Сборничек «Непричёсанных мыслей» Пече подарил Ник. На день рождения. Вместе с армянским коньяком. Станислава Ежи Леца Лёха прочёл от корки до корки, два раза, делая пометки на полях.

— Половину, — сказал Печа.

Ник расщепил сухую рыбку и макнул в пиво.

— Пулю видишь? — спросил он.

— Пошёл он, — в сердцах бросил Печа. — Не знаю, кто такой. Как переехал, будто убили. Даже про свадьбу его узнал от общих знакомых.

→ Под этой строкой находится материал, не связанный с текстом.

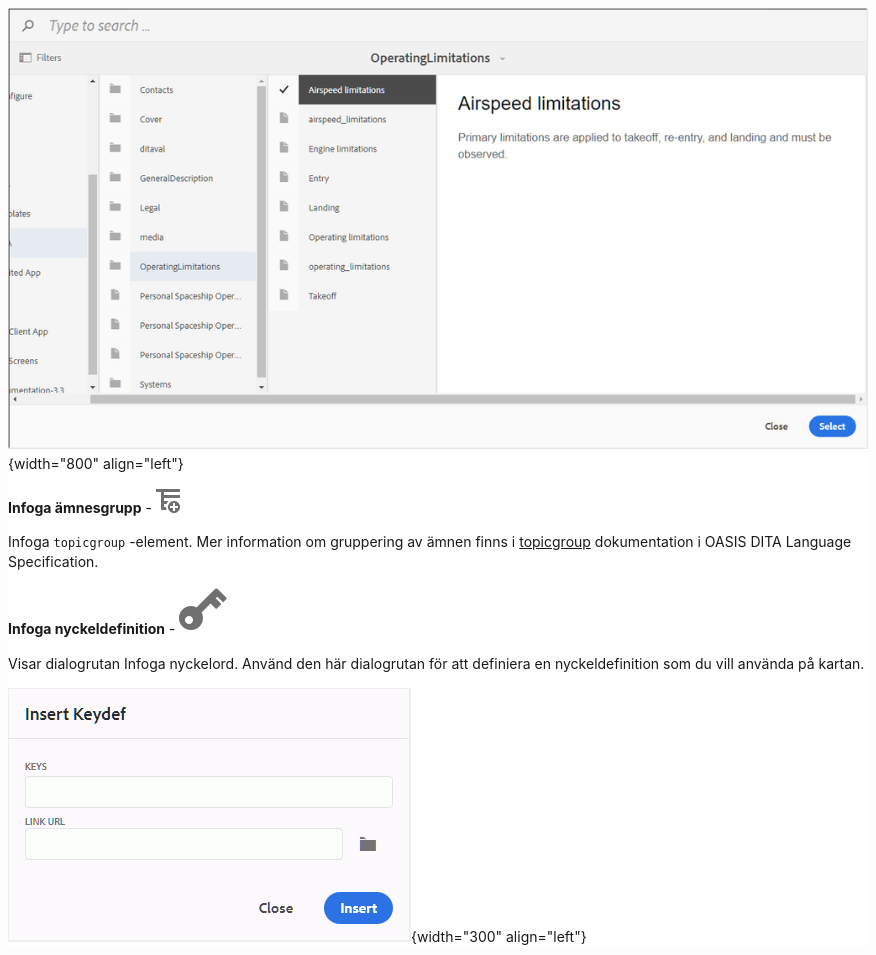 ![](images/insert-topic-reference-dialog.png){width="800" align="left"}


**Infoga ämnesgrupp** - ![](images/insert-topic-group.png)

Infoga `topicgroup` -element. Mer information om gruppering av ämnen finns i [topicgroup](https://docs.oasis-open.org/dita/v1.0/langspec/topicgroup.html) dokumentation i OASIS DITA Language Specification.

**Infoga nyckeldefinition** - ![](images/Key_icon.svg)

Visar dialogrutan Infoga nyckelord. Använd den här dialogrutan för att definiera en nyckeldefinition som du vill använda på kartan.

![](images/insert-key-definition-dialog.png){width="300" align="left"}

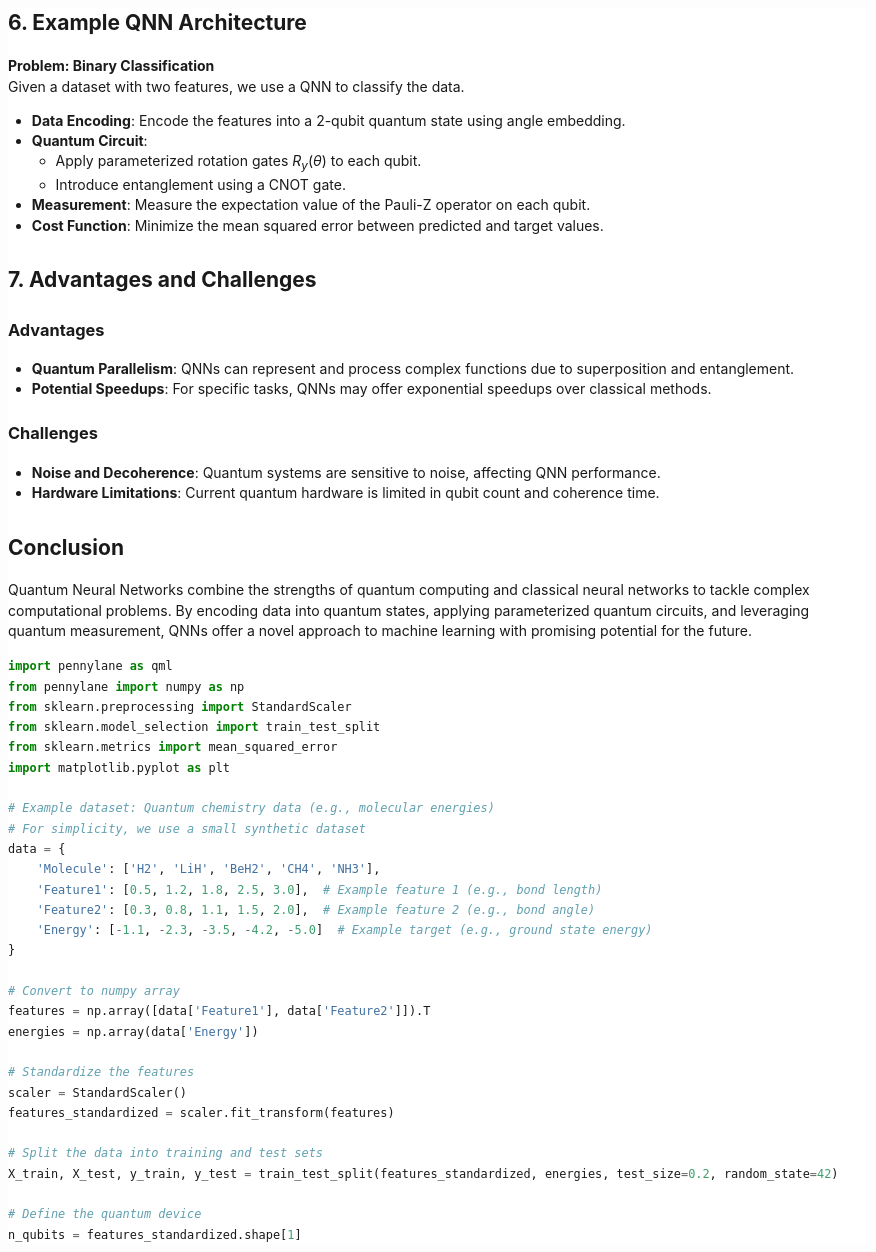## 6. Example QNN Architecture

**Problem: Binary Classification**  
Given a dataset with two features, we use a QNN to classify the data.

- **Data Encoding**: Encode the features into a 2-qubit quantum state using angle embedding.
- **Quantum Circuit**:
  - Apply parameterized rotation gates $R_y(\theta)$ to each qubit.
  - Introduce entanglement using a CNOT gate.
- **Measurement**: Measure the expectation value of the Pauli-Z operator on each qubit.
- **Cost Function**: Minimize the mean squared error between predicted and target values.

## 7. Advantages and Challenges

### Advantages

- **Quantum Parallelism**: QNNs can represent and process complex functions due to superposition and entanglement.
- **Potential Speedups**: For specific tasks, QNNs may offer exponential speedups over classical methods.

### Challenges

- **Noise and Decoherence**: Quantum systems are sensitive to noise, affecting QNN performance.
- **Hardware Limitations**: Current quantum hardware is limited in qubit count and coherence time.

## Conclusion

Quantum Neural Networks combine the strengths of quantum computing and classical neural networks to tackle complex computational problems. By encoding data into quantum states, applying parameterized quantum circuits, and leveraging quantum measurement, QNNs offer a novel approach to machine learning with promising potential for the future.

```python
import pennylane as qml
from pennylane import numpy as np
from sklearn.preprocessing import StandardScaler
from sklearn.model_selection import train_test_split
from sklearn.metrics import mean_squared_error
import matplotlib.pyplot as plt

# Example dataset: Quantum chemistry data (e.g., molecular energies)
# For simplicity, we use a small synthetic dataset
data = {
    'Molecule': ['H2', 'LiH', 'BeH2', 'CH4', 'NH3'],
    'Feature1': [0.5, 1.2, 1.8, 2.5, 3.0],  # Example feature 1 (e.g., bond length)
    'Feature2': [0.3, 0.8, 1.1, 1.5, 2.0],  # Example feature 2 (e.g., bond angle)
    'Energy': [-1.1, -2.3, -3.5, -4.2, -5.0]  # Example target (e.g., ground state energy)
}

# Convert to numpy array
features = np.array([data['Feature1'], data['Feature2']]).T
energies = np.array(data['Energy'])

# Standardize the features
scaler = StandardScaler()
features_standardized = scaler.fit_transform(features)

# Split the data into training and test sets
X_train, X_test, y_train, y_test = train_test_split(features_standardized, energies, test_size=0.2, random_state=42)

# Define the quantum device
n_qubits = features_standardized.shape[1]
```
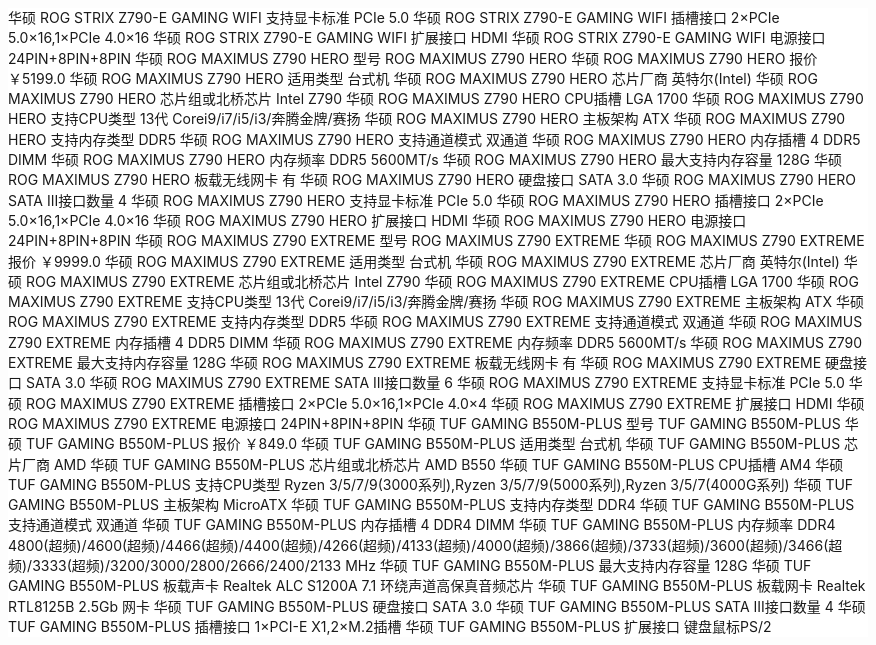 华硕 ROG STRIX Z790-E GAMING WIFI	支持显卡标准	PCIe 5.0
华硕 ROG STRIX Z790-E GAMING WIFI	插槽接口	2×PCIe 5.0×16,1×PCIe 4.0×16
华硕 ROG STRIX Z790-E GAMING WIFI	扩展接口	HDMI
华硕 ROG STRIX Z790-E GAMING WIFI	电源接口	24PIN+8PIN+8PIN
华硕 ROG MAXIMUS Z790 HERO	型号	ROG MAXIMUS Z790 HERO
华硕 ROG MAXIMUS Z790 HERO	报价	￥5199.0
华硕 ROG MAXIMUS Z790 HERO	适用类型	台式机
华硕 ROG MAXIMUS Z790 HERO	芯片厂商	英特尔(Intel)
华硕 ROG MAXIMUS Z790 HERO	芯片组或北桥芯片	Intel Z790
华硕 ROG MAXIMUS Z790 HERO	CPU插槽	LGA 1700
华硕 ROG MAXIMUS Z790 HERO	支持CPU类型	13代 Corei9/i7/i5/i3/奔腾金牌/赛扬
华硕 ROG MAXIMUS Z790 HERO	主板架构	ATX
华硕 ROG MAXIMUS Z790 HERO	支持内存类型	DDR5
华硕 ROG MAXIMUS Z790 HERO	支持通道模式	双通道
华硕 ROG MAXIMUS Z790 HERO	内存插槽	4 DDR5 DIMM
华硕 ROG MAXIMUS Z790 HERO	内存频率	DDR5 5600MT/s
华硕 ROG MAXIMUS Z790 HERO	最大支持内存容量	128G
华硕 ROG MAXIMUS Z790 HERO	板载无线网卡	有
华硕 ROG MAXIMUS Z790 HERO	硬盘接口	SATA 3.0
华硕 ROG MAXIMUS Z790 HERO	SATA III接口数量	4
华硕 ROG MAXIMUS Z790 HERO	支持显卡标准	PCIe 5.0
华硕 ROG MAXIMUS Z790 HERO	插槽接口	2×PCIe 5.0×16,1×PCIe 4.0×16
华硕 ROG MAXIMUS Z790 HERO	扩展接口	HDMI
华硕 ROG MAXIMUS Z790 HERO	电源接口	24PIN+8PIN+8PIN
华硕 ROG MAXIMUS Z790 EXTREME	型号	ROG MAXIMUS Z790 EXTREME
华硕 ROG MAXIMUS Z790 EXTREME	报价	￥9999.0
华硕 ROG MAXIMUS Z790 EXTREME	适用类型	台式机
华硕 ROG MAXIMUS Z790 EXTREME	芯片厂商	英特尔(Intel)
华硕 ROG MAXIMUS Z790 EXTREME	芯片组或北桥芯片	Intel Z790
华硕 ROG MAXIMUS Z790 EXTREME	CPU插槽	LGA 1700
华硕 ROG MAXIMUS Z790 EXTREME	支持CPU类型	13代 Corei9/i7/i5/i3/奔腾金牌/赛扬
华硕 ROG MAXIMUS Z790 EXTREME	主板架构	ATX
华硕 ROG MAXIMUS Z790 EXTREME	支持内存类型	DDR5
华硕 ROG MAXIMUS Z790 EXTREME	支持通道模式	双通道
华硕 ROG MAXIMUS Z790 EXTREME	内存插槽	4 DDR5 DIMM
华硕 ROG MAXIMUS Z790 EXTREME	内存频率	DDR5 5600MT/s
华硕 ROG MAXIMUS Z790 EXTREME	最大支持内存容量	128G
华硕 ROG MAXIMUS Z790 EXTREME	板载无线网卡	有
华硕 ROG MAXIMUS Z790 EXTREME	硬盘接口	SATA 3.0
华硕 ROG MAXIMUS Z790 EXTREME	SATA III接口数量	6
华硕 ROG MAXIMUS Z790 EXTREME	支持显卡标准	PCIe 5.0
华硕 ROG MAXIMUS Z790 EXTREME	插槽接口	2×PCIe 5.0×16,1×PCIe 4.0×4
华硕 ROG MAXIMUS Z790 EXTREME	扩展接口	HDMI
华硕 ROG MAXIMUS Z790 EXTREME	电源接口	24PIN+8PIN+8PIN
华硕 TUF GAMING B550M-PLUS	型号	TUF GAMING B550M-PLUS
华硕 TUF GAMING B550M-PLUS	报价	￥849.0
华硕 TUF GAMING B550M-PLUS	适用类型	台式机
华硕 TUF GAMING B550M-PLUS	芯片厂商	AMD
华硕 TUF GAMING B550M-PLUS	芯片组或北桥芯片	AMD B550
华硕 TUF GAMING B550M-PLUS	CPU插槽	AM4
华硕 TUF GAMING B550M-PLUS	支持CPU类型	Ryzen 3/5/7/9(3000系列),Ryzen 3/5/7/9(5000系列),Ryzen 3/5/7(4000G系列)
华硕 TUF GAMING B550M-PLUS	主板架构	MicroATX
华硕 TUF GAMING B550M-PLUS	支持内存类型	DDR4
华硕 TUF GAMING B550M-PLUS	支持通道模式	双通道
华硕 TUF GAMING B550M-PLUS	内存插槽	4 DDR4 DIMM
华硕 TUF GAMING B550M-PLUS	内存频率	DDR4 4800(超频)/4600(超频)/4466(超频)/4400(超频)/4266(超频)/4133(超频)/4000(超频)/3866(超频)/3733(超频)/3600(超频)/3466(超频)/3333(超频)/3200/3000/2800/2666/2400/2133 MHz
华硕 TUF GAMING B550M-PLUS	最大支持内存容量	128G
华硕 TUF GAMING B550M-PLUS	板载声卡	Realtek ALC S1200A 7.1 环绕声道高保真音频芯片
华硕 TUF GAMING B550M-PLUS	板载网卡	Realtek RTL8125B 2.5Gb 网卡
华硕 TUF GAMING B550M-PLUS	硬盘接口	SATA 3.0
华硕 TUF GAMING B550M-PLUS	SATA III接口数量	4
华硕 TUF GAMING B550M-PLUS	插槽接口	1×PCI-E X1,2×M.2插槽
华硕 TUF GAMING B550M-PLUS	扩展接口	键盘鼠标PS/2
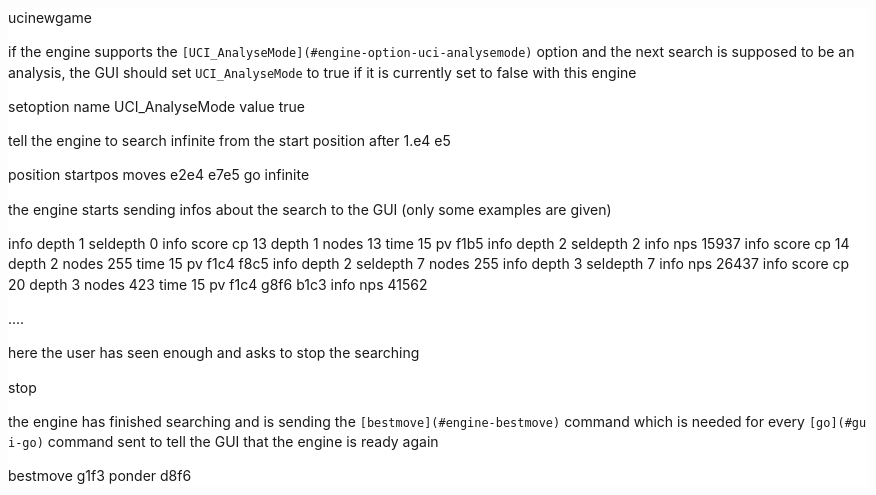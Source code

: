 ucinewgame

if the engine supports the `[UCI_AnalyseMode](#engine-option-uci-analysemode)` option and the next search is supposed to be an analysis, the GUI should set `UCI_AnalyseMode` to true if it is currently set to false with this engine[](#examples-analysemode)

setoption name UCI\_AnalyseMode value true

tell the engine to search infinite from the start position after 1.e4 e5[](#examples-go)

position startpos moves e2e4 e7e5
go infinite

the engine starts sending infos about the search to the GUI (only some examples are given)[](#examples-info)

info depth 1 seldepth 0
info score cp 13  depth 1 nodes 13 time 15 pv f1b5
info depth 2 seldepth 2
info nps 15937
info score cp 14  depth 2 nodes 255 time 15 pv f1c4 f8c5
info depth 2 seldepth 7 nodes 255
info depth 3 seldepth 7
info nps 26437
info score cp 20  depth 3 nodes 423 time 15 pv f1c4 g8f6 b1c3
info nps 41562

....

here the user has seen enough and asks to stop the searching[](#examples-stop)

stop

the engine has finished searching and is sending the `[bestmove](#engine-bestmove)` command which is needed for every `[go](#gui-go)` command sent to tell the GUI that the engine is ready again[](#examples-bestmove)

bestmove g1f3 ponder d8f6
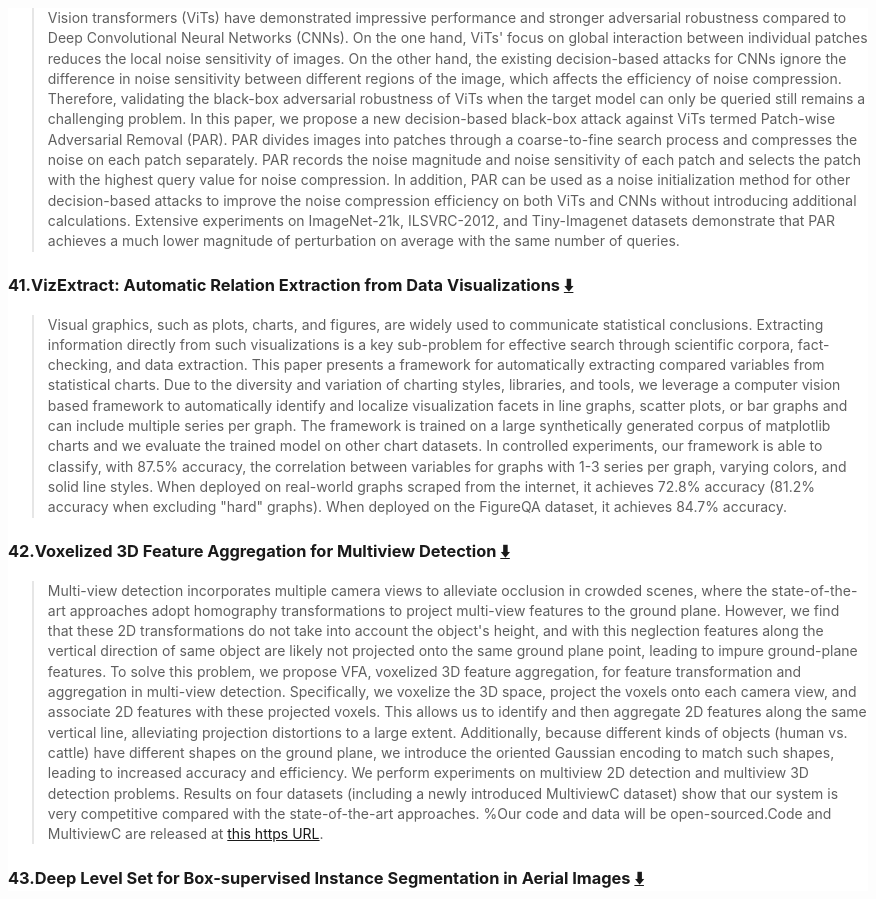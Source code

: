 >  Vision transformers (ViTs) have demonstrated impressive performance and stronger adversarial robustness compared to Deep Convolutional Neural Networks (CNNs). On the one hand, ViTs' focus on global interaction between individual patches reduces the local noise sensitivity of images. On the other hand, the existing decision-based attacks for CNNs ignore the difference in noise sensitivity between different regions of the image, which affects the efficiency of noise compression. Therefore, validating the black-box adversarial robustness of ViTs when the target model can only be queried still remains a challenging problem. In this paper, we propose a new decision-based black-box attack against ViTs termed Patch-wise Adversarial Removal (PAR). PAR divides images into patches through a coarse-to-fine search process and compresses the noise on each patch separately. PAR records the noise magnitude and noise sensitivity of each patch and selects the patch with the highest query value for noise compression. In addition, PAR can be used as a noise initialization method for other decision-based attacks to improve the noise compression efficiency on both ViTs and CNNs without introducing additional calculations. Extensive experiments on ImageNet-21k, ILSVRC-2012, and Tiny-Imagenet datasets demonstrate that PAR achieves a much lower magnitude of perturbation on average with the same number of queries.      
### 41.VizExtract: Automatic Relation Extraction from Data Visualizations  [ :arrow_down: ](https://arxiv.org/pdf/2112.03485.pdf)
>  Visual graphics, such as plots, charts, and figures, are widely used to communicate statistical conclusions. Extracting information directly from such visualizations is a key sub-problem for effective search through scientific corpora, fact-checking, and data extraction. This paper presents a framework for automatically extracting compared variables from statistical charts. Due to the diversity and variation of charting styles, libraries, and tools, we leverage a computer vision based framework to automatically identify and localize visualization facets in line graphs, scatter plots, or bar graphs and can include multiple series per graph. The framework is trained on a large synthetically generated corpus of matplotlib charts and we evaluate the trained model on other chart datasets. In controlled experiments, our framework is able to classify, with 87.5% accuracy, the correlation between variables for graphs with 1-3 series per graph, varying colors, and solid line styles. When deployed on real-world graphs scraped from the internet, it achieves 72.8% accuracy (81.2% accuracy when excluding "hard" graphs). When deployed on the FigureQA dataset, it achieves 84.7% accuracy.      
### 42.Voxelized 3D Feature Aggregation for Multiview Detection  [ :arrow_down: ](https://arxiv.org/pdf/2112.03471.pdf)
>  Multi-view detection incorporates multiple camera views to alleviate occlusion in crowded scenes, where the state-of-the-art approaches adopt homography transformations to project multi-view features to the ground plane. However, we find that these 2D transformations do not take into account the object's height, and with this neglection features along the vertical direction of same object are likely not projected onto the same ground plane point, leading to impure ground-plane features. To solve this problem, we propose VFA, voxelized 3D feature aggregation, for feature transformation and aggregation in multi-view detection. Specifically, we voxelize the 3D space, project the voxels onto each camera view, and associate 2D features with these projected voxels. This allows us to identify and then aggregate 2D features along the same vertical line, alleviating projection distortions to a large extent. Additionally, because different kinds of objects (human vs. cattle) have different shapes on the ground plane, we introduce the oriented Gaussian encoding to match such shapes, leading to increased accuracy and efficiency. We perform experiments on multiview 2D detection and multiview 3D detection problems. Results on four datasets (including a newly introduced MultiviewC dataset) show that our system is very competitive compared with the state-of-the-art approaches. %Our code and data will be open-sourced.Code and MultiviewC are released at <a class="link-external link-https" href="https://github.com/Robert-Mar/VFA" rel="external noopener nofollow">this https URL</a>.      
### 43.Deep Level Set for Box-supervised Instance Segmentation in Aerial Images  [ :arrow_down: ](https://arxiv.org/pdf/2112.03451.pdf)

Тебя приглашал?

Ник, будто извиняясь, кивнул:

— Отмечали в прошлом месяце.

— Вот и весь Пуля, дружище хоть куда, сердце поёт. Шляпа рваная — не друг! Один раз только набрал… Печа, друг, привет, Печа, друг, как дела, Печа, друг, то-сё… Хотел, чтобы я мебель помог перевезти. Пиздатый друг, а? Раз в год позвонить и… — Печа махнул рукой.

— Н-да.

— А вы с ним что?

— Так… ловимся периодически.

Печа обслюнявил палец и выбрал с блюдца соль.

— Не знаю я такого друга как Пуля, — сказал он, глядя куда угодно, только не на Ника. — Не было его никогда. Один ты остался.

Он вспомнил старенький фильм «Однажды в Америке» с Де Ниро. История большой дружбы и большого разочарования. Конец любой истории. Честный конец. Он посмотрел на друга, единственного друга, шагнувшего с ним из прошлого.

Когда уйдёт и он?

Зачем тянуть? Иногда Пече хотелось послать всех к чёрту. Ника в первую очередь. Он слишком о многом напоминал, слишком многое олицетворял. Превосходство, успешность, нормальную жизнь. Разрубить последний узел, удерживающий паром юношеских надежд и восторгов.

Сколько раз он пытался…

— Прорвём, брат, — Ник поднял кружку.

Слова друга ничего не значили. Пьяный трёп.

Они значили многое.

Печа поднял свою кружку, и они звонко их сшибли.